* _Assignment_: How many of the lines below have the word "also" in them? The answer is that number and nothing more.

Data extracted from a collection
▬▬▬
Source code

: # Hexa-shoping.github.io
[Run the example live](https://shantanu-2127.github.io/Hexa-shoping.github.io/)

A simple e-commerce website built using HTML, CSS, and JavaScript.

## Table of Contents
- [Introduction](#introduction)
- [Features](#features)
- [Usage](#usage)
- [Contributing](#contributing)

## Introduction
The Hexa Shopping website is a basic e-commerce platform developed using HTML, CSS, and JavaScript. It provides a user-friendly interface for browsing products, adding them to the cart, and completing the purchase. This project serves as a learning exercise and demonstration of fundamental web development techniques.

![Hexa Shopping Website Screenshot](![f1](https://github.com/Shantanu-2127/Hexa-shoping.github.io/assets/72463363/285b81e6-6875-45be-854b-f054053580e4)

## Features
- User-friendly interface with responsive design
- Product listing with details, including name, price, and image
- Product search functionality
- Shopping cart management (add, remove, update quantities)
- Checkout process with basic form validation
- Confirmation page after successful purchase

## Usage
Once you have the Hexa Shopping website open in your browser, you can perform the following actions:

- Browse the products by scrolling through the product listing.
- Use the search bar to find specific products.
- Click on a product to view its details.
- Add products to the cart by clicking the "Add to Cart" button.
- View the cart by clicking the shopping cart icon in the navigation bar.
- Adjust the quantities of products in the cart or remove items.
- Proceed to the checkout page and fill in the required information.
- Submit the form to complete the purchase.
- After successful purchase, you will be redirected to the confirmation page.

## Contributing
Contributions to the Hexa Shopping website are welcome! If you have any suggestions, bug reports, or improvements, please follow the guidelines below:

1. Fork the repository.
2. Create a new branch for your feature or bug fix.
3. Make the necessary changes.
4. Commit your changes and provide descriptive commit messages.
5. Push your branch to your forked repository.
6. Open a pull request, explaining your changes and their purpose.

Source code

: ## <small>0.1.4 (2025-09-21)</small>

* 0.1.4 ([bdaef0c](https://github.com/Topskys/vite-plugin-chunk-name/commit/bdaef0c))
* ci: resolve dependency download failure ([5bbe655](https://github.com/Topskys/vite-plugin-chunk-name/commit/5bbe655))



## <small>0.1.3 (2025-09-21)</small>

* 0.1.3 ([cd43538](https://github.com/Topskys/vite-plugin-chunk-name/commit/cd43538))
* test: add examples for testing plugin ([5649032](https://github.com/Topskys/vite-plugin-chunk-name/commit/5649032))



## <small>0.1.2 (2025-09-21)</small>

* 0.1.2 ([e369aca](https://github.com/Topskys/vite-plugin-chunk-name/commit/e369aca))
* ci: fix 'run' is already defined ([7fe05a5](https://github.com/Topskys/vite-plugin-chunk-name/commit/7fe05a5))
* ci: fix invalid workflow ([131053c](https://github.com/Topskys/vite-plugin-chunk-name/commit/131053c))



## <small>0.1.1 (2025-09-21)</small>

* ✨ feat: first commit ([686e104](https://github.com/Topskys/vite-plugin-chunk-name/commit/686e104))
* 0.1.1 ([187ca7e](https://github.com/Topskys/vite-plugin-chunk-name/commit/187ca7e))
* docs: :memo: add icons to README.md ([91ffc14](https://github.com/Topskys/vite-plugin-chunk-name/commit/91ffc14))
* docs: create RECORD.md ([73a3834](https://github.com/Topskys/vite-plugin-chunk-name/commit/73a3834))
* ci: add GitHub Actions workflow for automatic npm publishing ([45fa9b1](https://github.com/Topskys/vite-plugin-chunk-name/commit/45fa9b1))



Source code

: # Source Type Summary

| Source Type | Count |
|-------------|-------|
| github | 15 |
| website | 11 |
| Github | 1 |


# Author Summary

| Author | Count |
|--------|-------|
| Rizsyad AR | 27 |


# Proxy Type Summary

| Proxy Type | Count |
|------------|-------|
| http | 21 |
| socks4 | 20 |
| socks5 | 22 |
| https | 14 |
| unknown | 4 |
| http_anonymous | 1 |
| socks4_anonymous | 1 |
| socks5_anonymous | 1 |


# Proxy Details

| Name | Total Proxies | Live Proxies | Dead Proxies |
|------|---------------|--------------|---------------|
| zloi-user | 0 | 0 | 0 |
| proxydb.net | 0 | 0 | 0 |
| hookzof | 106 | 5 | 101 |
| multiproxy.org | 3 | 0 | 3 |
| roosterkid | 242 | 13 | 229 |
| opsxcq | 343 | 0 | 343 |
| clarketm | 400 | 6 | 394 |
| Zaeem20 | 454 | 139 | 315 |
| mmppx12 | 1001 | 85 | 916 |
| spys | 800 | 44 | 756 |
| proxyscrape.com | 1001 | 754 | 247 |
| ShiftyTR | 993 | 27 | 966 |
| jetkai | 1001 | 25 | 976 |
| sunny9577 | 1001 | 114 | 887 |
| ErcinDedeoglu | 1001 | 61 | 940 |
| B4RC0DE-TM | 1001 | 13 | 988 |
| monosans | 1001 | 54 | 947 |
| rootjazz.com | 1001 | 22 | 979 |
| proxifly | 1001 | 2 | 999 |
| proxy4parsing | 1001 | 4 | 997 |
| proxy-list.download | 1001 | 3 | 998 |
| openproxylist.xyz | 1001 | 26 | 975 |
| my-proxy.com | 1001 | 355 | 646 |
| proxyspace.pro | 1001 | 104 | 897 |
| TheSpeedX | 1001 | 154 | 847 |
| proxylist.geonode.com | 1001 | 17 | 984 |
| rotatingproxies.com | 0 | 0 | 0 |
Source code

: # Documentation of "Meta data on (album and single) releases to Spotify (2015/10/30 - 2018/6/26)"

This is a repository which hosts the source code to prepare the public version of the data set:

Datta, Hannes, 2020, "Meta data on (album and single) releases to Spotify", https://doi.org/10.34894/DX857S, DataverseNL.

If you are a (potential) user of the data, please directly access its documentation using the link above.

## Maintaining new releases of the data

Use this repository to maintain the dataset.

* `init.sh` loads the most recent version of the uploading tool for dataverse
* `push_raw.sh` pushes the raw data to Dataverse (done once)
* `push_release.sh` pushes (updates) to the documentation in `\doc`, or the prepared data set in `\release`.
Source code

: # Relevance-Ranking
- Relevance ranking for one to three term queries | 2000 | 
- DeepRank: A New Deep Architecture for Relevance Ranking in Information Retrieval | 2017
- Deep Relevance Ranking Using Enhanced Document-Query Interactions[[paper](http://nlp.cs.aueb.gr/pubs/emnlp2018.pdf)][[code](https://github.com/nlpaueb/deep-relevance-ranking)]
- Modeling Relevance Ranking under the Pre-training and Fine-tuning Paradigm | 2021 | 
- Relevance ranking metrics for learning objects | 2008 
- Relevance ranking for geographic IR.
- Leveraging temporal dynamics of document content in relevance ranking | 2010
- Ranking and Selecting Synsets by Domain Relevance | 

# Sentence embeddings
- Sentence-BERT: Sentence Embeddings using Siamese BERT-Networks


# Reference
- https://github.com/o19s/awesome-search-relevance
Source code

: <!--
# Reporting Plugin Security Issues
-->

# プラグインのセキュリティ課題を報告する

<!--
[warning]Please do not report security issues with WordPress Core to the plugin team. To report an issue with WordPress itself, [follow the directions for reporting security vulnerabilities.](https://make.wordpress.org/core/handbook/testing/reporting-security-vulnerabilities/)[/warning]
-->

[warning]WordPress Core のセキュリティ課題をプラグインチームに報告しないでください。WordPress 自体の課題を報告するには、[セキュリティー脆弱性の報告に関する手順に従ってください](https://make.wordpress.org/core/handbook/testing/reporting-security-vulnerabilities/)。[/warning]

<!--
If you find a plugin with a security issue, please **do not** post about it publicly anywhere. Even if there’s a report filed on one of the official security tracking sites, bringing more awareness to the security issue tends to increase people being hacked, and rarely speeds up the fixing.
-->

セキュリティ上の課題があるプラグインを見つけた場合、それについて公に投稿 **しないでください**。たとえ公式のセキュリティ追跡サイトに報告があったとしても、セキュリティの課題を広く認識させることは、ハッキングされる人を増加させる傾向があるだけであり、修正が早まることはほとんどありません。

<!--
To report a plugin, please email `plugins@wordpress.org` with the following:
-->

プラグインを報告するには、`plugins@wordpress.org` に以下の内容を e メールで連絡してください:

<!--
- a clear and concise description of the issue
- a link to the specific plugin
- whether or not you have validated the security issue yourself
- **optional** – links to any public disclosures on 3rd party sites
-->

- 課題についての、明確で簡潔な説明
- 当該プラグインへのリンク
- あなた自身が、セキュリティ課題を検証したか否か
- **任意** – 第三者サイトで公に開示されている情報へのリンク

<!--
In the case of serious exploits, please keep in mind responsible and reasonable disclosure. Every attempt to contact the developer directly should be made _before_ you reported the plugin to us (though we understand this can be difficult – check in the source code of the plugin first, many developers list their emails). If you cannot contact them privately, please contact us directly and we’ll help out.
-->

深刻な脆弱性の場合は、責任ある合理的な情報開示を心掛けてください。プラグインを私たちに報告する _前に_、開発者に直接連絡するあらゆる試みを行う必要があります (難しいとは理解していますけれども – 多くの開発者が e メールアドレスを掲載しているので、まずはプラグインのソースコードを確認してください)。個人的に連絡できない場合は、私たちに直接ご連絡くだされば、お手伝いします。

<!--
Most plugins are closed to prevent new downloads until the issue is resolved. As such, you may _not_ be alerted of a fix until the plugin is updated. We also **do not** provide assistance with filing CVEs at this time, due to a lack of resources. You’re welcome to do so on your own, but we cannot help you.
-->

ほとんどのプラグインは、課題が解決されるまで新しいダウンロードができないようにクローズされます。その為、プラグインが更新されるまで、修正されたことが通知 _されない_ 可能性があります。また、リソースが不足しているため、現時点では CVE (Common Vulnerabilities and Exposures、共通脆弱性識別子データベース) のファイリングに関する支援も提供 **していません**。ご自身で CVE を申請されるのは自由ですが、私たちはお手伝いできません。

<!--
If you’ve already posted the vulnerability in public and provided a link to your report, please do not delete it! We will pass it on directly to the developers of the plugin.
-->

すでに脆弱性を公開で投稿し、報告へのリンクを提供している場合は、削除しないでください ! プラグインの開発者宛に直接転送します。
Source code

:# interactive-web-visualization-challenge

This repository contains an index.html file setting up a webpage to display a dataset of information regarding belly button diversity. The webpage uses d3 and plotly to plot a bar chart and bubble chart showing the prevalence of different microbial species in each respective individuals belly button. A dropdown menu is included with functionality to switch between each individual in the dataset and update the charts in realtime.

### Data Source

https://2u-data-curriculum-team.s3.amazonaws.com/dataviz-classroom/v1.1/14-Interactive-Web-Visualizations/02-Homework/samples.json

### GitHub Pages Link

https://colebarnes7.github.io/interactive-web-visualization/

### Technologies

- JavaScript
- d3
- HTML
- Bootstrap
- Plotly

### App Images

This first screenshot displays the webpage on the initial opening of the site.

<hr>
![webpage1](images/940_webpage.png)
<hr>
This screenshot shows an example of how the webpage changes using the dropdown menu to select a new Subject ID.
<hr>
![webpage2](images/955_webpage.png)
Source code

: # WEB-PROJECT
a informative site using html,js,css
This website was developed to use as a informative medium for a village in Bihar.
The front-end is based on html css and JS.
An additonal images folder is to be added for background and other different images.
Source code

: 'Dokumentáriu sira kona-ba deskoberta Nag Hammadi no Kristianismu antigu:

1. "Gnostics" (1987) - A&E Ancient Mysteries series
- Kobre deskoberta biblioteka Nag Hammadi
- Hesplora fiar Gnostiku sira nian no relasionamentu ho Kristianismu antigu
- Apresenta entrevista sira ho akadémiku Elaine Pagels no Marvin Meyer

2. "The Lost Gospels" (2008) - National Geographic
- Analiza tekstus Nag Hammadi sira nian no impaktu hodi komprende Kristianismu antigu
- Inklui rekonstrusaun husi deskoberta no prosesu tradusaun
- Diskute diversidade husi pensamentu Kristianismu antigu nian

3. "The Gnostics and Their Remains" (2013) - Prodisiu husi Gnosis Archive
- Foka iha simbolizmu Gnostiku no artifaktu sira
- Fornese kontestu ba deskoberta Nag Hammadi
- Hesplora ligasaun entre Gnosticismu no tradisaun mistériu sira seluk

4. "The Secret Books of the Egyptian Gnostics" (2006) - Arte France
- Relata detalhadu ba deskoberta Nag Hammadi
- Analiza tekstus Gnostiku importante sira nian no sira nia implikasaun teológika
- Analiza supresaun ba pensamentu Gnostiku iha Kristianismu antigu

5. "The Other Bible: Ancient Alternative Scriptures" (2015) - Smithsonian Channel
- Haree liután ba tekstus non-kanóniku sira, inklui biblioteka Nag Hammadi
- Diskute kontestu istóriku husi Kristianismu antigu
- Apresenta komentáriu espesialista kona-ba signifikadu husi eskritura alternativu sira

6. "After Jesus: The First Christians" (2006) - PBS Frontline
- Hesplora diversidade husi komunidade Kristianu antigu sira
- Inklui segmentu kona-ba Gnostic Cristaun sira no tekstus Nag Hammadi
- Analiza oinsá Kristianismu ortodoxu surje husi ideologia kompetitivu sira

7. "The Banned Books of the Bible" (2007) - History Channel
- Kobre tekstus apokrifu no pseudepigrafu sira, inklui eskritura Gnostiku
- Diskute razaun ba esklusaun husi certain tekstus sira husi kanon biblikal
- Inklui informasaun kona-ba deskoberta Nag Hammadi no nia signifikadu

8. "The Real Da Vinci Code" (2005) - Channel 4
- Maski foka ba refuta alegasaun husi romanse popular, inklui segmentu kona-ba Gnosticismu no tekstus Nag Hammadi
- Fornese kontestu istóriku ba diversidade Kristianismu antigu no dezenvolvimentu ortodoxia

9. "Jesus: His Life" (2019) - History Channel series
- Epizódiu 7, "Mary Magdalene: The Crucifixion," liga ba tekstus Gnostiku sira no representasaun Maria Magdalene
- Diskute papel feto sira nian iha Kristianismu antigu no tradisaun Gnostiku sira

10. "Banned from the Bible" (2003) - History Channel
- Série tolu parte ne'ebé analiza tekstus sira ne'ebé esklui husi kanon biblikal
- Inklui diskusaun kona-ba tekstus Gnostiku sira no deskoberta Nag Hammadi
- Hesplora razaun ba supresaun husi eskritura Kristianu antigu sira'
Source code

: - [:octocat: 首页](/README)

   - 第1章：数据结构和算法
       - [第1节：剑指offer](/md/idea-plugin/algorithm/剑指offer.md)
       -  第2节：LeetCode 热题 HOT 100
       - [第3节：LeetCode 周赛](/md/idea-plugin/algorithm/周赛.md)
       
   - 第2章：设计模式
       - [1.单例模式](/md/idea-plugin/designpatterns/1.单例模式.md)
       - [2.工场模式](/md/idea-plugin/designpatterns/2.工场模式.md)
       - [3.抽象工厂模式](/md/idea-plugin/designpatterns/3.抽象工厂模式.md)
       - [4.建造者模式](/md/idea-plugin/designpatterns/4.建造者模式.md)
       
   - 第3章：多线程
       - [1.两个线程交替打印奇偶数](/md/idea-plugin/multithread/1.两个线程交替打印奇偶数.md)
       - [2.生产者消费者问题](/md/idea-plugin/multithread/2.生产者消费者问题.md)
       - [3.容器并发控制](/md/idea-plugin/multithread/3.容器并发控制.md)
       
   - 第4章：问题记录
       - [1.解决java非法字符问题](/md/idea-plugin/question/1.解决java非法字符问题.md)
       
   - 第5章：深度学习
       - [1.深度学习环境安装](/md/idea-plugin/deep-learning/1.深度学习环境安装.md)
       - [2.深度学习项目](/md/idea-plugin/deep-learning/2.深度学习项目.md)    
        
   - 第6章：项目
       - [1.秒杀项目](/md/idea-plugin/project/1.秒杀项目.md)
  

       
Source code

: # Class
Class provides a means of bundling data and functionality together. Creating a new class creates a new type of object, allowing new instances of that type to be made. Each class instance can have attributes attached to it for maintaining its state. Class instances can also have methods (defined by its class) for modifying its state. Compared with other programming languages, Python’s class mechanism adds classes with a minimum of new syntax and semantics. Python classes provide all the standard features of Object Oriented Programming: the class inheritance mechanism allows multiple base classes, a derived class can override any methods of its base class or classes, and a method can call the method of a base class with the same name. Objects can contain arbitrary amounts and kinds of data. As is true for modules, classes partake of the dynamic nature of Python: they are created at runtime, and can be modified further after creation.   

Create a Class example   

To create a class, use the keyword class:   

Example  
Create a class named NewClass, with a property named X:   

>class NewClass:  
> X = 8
▬▬▬
* _Answer to this exercise_: 2